Your goal
Reproduce from the records below, with no pictures, exactly the lines between the one containing "So a snapshot" and the one containing "The CSS Grid", inclusive.

[Start of section]

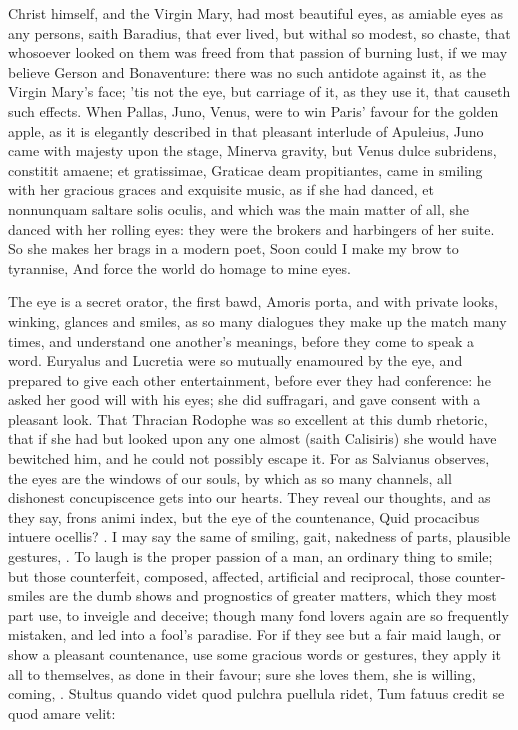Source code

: {Christ himself, and the Virgin Mary, had most beautiful eyes, as
amiable eyes as any persons, saith Baradius, that ever lived, but
withal so modest, so chaste, that whosoever looked on them was freed
from that passion of burning lust, if we may believe Gerson and
Bonaventure: there was no such antidote against it, as the Virgin
Mary's face; 'tis not the eye, but carriage of it, as they use it, that
causeth such effects. When Pallas, Juno, Venus, were to win Paris'
favour for the golden apple, as it is elegantly described in that
pleasant interlude of Apuleius, Juno came with majesty upon the
stage, Minerva gravity, but Venus dulce subridens, constitit amaene; et
gratissimae, Graticae deam propitiantes, \etc{} came in smiling with her
gracious graces and exquisite music, as if she had danced, et
nonnunquam saltare solis oculis, and which was the main matter of all,
she danced with her rolling eyes: they were the brokers and harbingers
of her suite. So she makes her brags in a modern poet,
Soon could I make my brow to tyrannise,
And force the world do homage to mine eyes.

The eye is a secret orator, the first bawd, Amoris porta, and with
private looks, winking, glances and smiles, as so many dialogues they
make up the match many times, and understand one another's meanings,
before they come to speak a word. Euryalus and Lucretia were so
mutually enamoured by the eye, and prepared to give each other
entertainment, before ever they had conference: he asked her good will
with his eyes; she did suffragari, and gave consent with a pleasant
look. That Thracian Rodophe was so excellent at this dumb
rhetoric, that if she had but looked upon any one almost (saith
Calisiris) she would have bewitched him, and he could not possibly
escape it. For as Salvianus observes, the eyes are the windows of
our souls, by which as so many channels, all dishonest concupiscence
gets into our hearts. They reveal our thoughts, and as they say, frons
animi index, but the eye of the countenance, Quid procacibus
intuere ocellis? \etc{}. I may say the same of smiling, gait, nakedness of
parts, plausible gestures, \etc{}. To laugh is the proper passion of a man,
an ordinary thing to smile; but those counterfeit, composed, affected,
artificial and reciprocal, those counter-smiles are the dumb shows and
prognostics of greater matters, which they most part use, to inveigle
and deceive; though many fond lovers again are so frequently mistaken,
and led into a fool's paradise. For if they see but a fair maid laugh,
or show a pleasant countenance, use some gracious words or gestures,
they apply it all to themselves, as done in their favour; sure she
loves them, she is willing, coming, \etc{}.
Stultus quando videt quod pulchra puellula ridet,
Tum fatuus credit se quod amare velit:

}

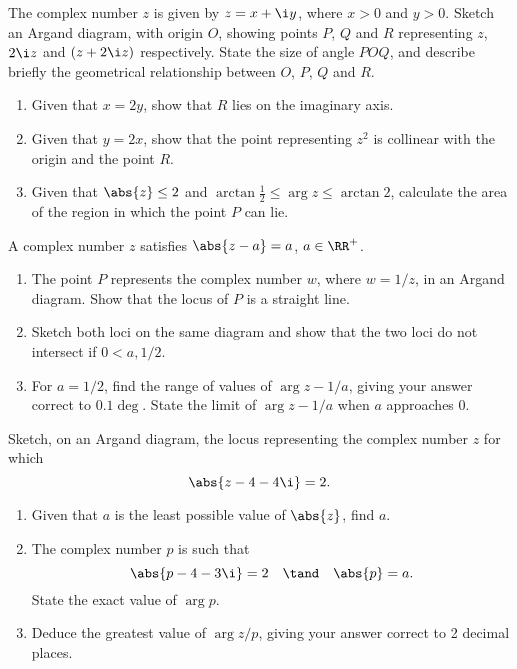 \begin{problem}
    The complex number $z$ is given by $z = x + \i y$, where $x > 0$ and $y > 0$. Sketch an Argand diagram, with origin $O$, showing points $P$, $Q$ and $R$ representing $z$, $2\i z$ and $(z + 2\i z)$ respectively. State the size of angle $POQ$, and describe briefly the geometrical relationship between $O$, $P$, $Q$ and $R$.

    \begin{enumerate}
        \item Given that $x = 2y$, show that $R$ lies on the imaginary axis.
        \item Given that $y = 2x$, show that the point representing $z^2$ is collinear with the origin and the point $R$.
        \item Given that $\abs{z} \leq 2$ and $\arctan \frac12 \leq \arg z \leq \arctan 2$, calculate the area of the region in which the point $P$ can lie.
    \end{enumerate}
\end{problem}

\begin{problem}
    A complex number $z$ satisfies $\abs{z - a} = a$, $a \in \RR^+$.

    \begin{enumerate}
        \item The point $P$ represents the complex number $w$, where $w = 1/z$, in an Argand diagram. Show that the locus of $P$ is a straight line.
        \item Sketch both loci on the same diagram and show that the two loci do not intersect if $0 < a , 1/2$.
        \item For $a = 1/2$, find the range of values of $\arg{z - 1/a}$, giving your answer correct to $0.1\deg$. State the limit of $\arg{z - 1/a}$ when $a$ approaches 0.
    \end{enumerate}
\end{problem}

\begin{problem}
    Sketch, on an Argand diagram, the locus representing the complex number $z$ for which \[\abs{z - 4 - 4\i} = 2.\]

    \begin{enumerate}
        \item Given that $a$ is the least possible value of $\abs{z}$, find $a$.
        \item The complex number $p$ is such that \[\abs{p - 4 - 3\i} = 2 \quad \tand \quad \abs{p} = a.\] State the exact value of $\arg p$.
        \item Deduce the greatest value of $\arg{z/p}$, giving your answer correct to 2 decimal places.
    \end{enumerate}
\end{problem}

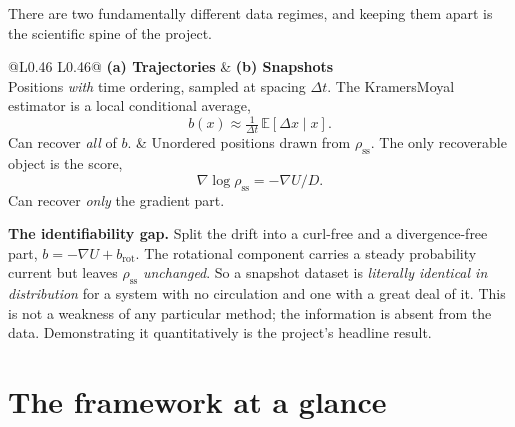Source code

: \documentclass[11pt,a4paper]{article}
\begin{document}
There are two fundamentally different data regimes, and keeping them apart is the
scientific spine of the project.

\begin{center}
\begin{tabular}{@{}L{0.46\textwidth} L{0.46\textwidth}@{}}
\toprule
\textbf{(a) Trajectories} & \textbf{(b) Snapshots} \\
\midrule
Positions \emph{with} time ordering, sampled at spacing $\Delta t$.
The Kramers\textendash{}Moyal estimator is a local conditional average,
\[ b(x)\approx\tfrac{1}{\Delta t}\,\mathbb{E}\!\left[\Delta x \mid x\right]. \]
Can recover \emph{all} of $b$.
&
Unordered positions drawn from $\rho_{\mathrm{ss}}$. The only recoverable object is the
score,
\[ \nabla\log\rho_{\mathrm{ss}} = -\nabla U/D . \]
Can recover \emph{only} the gradient part.
\\
\bottomrule
\end{tabular}
\end{center}

\begin{keybox}
\textbf{The identifiability gap.} Split the drift into a curl-free and a
divergence-free part, $b = -\nabla U + b_{\mathrm{rot}}$. The rotational component
carries a steady probability current but leaves $\rho_{\mathrm{ss}}$ \emph{unchanged}.
So a snapshot dataset is \emph{literally identical in distribution} for a system with
no circulation and one with a great deal of it. This is not a weakness of any
particular method; the information is absent from the data. Demonstrating it
quantitatively is the project's headline result.
\end{keybox}

\section{The framework at a glance}
\end{document}
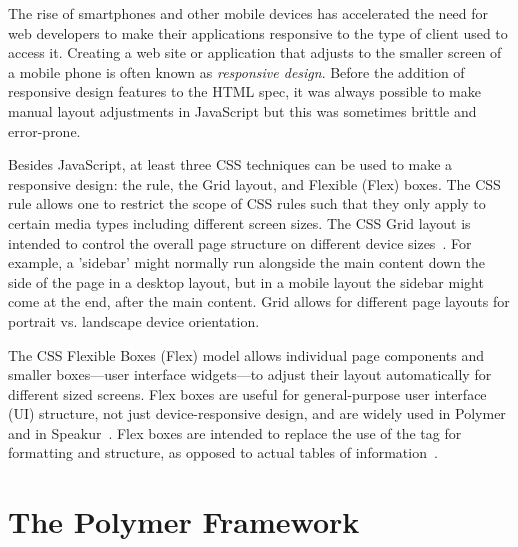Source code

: The rise of smartphones and other mobile devices has accelerated the need for web developers to make their applications responsive to the type of client used to access it.
Creating a web site or application that adjusts to the smaller screen of a mobile phone is often known as \textit{responsive design}.
Before the addition of responsive design features to the HTML spec, 
it was always possible to make manual layout adjustments in JavaScript but this was sometimes brittle and error-prone.

Besides JavaScript, at least three CSS techniques can be used to make a responsive design: 
the  rule, 
the Grid layout, 
and Flexible (Flex) boxes.
The CSS  rule allows one to restrict the scope of CSS rules such that they only apply to certain media types including different screen sizes.
The CSS Grid layout is intended to control the overall page structure on different device sizes~\cite{w3ccontributors2015-d}.
For example, a 'sidebar' might normally run alongside the main content down the side of the page in a desktop layout, but in a mobile layout the sidebar might come at the end, after the main content.
Grid allows for different page layouts for portrait vs. landscape device orientation.

The CSS Flexible Boxes (Flex) model allows individual page components and smaller boxes---user interface widgets---to adjust their layout automatically for different sized screens.
Flex boxes are useful for general-purpose user interface (UI) structure, not just device-responsive design, and are widely used in Polymer and in Speakur~\cite{polymercontributors2015-d}.
Flex boxes are intended to replace the use of the  tag for formatting and structure, as opposed to actual tables of information~\cite{mozillacontributors2015}.

\section{The Polymer Framework}

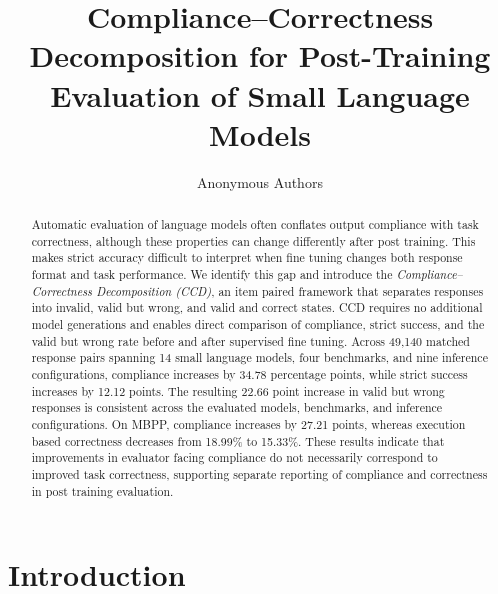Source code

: \documentclass{article}
\title{Compliance--Correctness Decomposition for Post-Training Evaluation of Small Language Models}
\author{Anonymous Authors}
\begin{document}
\maketitle

\begin{abstract}
Automatic evaluation of language models often conflates output compliance with task correctness, although these properties can change differently after post training. This makes strict accuracy difficult to interpret when fine tuning changes both response format and task performance. We identify this gap and introduce the \emph{Compliance--Correctness Decomposition (CCD)}, an item paired framework that separates responses into invalid, valid but wrong, and valid and correct states. CCD requires no additional model generations and enables direct comparison of compliance, strict success, and the valid but wrong rate before and after supervised fine tuning. Across 49,140 matched response pairs spanning 14 small language models, four benchmarks, and nine inference configurations, compliance increases by 34.78 percentage points, while strict success increases by 12.12 points. The resulting 22.66 point increase in valid but wrong responses is consistent across the evaluated models, benchmarks, and inference configurations. On MBPP, compliance increases by 27.21 points, whereas execution based correctness decreases from 18.99\% to 15.33\%. These results indicate that improvements in evaluator facing compliance do not necessarily correspond to improved task correctness, supporting separate reporting of compliance and correctness in post training evaluation.
\end{abstract}



\setlength{\textfloatsep}{6pt}
\setlength{\floatsep}{6pt}
\setlength{\belowcaptionskip}{-2pt}

\section{Introduction}
\label{sec:introduction}
\end{document}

[End of section]

Response
So a snapshot dataset is \emph{literally identical in distribution} for a system with
no circulation and one with a great deal of it. This is not a weakness of any
particular method; the information is absent from the data. Demonstrating it
quantitatively is the project's headline result.
\end{keybox}

\section{The framework at a glance}
\end{document}
Source code

: The rise of smartphones and other mobile devices has accelerated the need for web developers to make their applications responsive to the type of client used to access it.
Creating a web site or application that adjusts to the smaller screen of a mobile phone is often known as \textit{responsive design}.
Before the addition of responsive design features to the HTML spec, 
it was always possible to make manual layout adjustments in JavaScript but this was sometimes brittle and error-prone.

Besides JavaScript, at least three CSS techniques can be used to make a responsive design: 
the  rule, 
the Grid layout, 
and Flexible (Flex) boxes.
The CSS  rule allows one to restrict the scope of CSS rules such that they only apply to certain media types including different screen sizes.
The CSS Grid layout is intended to control the overall page structure on different device sizes~\cite{w3ccontributors2015-d}.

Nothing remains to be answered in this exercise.